Task description →
Exactly those lines from the one with "Details about this" through the end of the listing below must be returned, and nothing else.

[Material provided — start]

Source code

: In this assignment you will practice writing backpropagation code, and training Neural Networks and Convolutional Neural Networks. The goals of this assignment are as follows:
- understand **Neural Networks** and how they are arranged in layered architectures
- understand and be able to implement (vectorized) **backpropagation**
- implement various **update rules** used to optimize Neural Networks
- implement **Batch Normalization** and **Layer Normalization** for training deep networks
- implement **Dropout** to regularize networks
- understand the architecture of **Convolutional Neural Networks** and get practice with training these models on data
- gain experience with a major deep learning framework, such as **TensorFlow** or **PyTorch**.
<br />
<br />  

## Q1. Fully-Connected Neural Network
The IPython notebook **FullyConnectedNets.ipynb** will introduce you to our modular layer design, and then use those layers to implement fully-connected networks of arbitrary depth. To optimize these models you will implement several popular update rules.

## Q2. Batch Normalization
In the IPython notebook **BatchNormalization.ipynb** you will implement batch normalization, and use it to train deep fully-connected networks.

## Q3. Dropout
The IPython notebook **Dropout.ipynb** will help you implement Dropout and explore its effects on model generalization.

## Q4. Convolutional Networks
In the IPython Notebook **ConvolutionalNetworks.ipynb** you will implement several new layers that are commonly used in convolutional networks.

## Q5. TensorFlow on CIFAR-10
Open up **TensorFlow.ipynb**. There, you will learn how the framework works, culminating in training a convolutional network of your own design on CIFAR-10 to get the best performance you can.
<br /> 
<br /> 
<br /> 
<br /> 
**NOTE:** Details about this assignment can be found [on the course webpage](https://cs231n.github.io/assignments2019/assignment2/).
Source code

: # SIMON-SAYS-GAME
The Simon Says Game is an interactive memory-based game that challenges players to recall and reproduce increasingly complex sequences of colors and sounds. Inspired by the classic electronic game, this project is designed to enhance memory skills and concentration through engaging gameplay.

[Material provided — finish]

Expected answer →
**NOTE:** Details about this assignment can be found [on the course webpage](https://cs231n.github.io/assignments2019/assignment2/).
Source code

: # SIMON-SAYS-GAME
The Simon Says Game is an interactive memory-based game that challenges players to recall and reproduce increasingly complex sequences of colors and sounds. Inspired by the classic electronic game, this project is designed to enhance memory skills and concentration through engaging gameplay.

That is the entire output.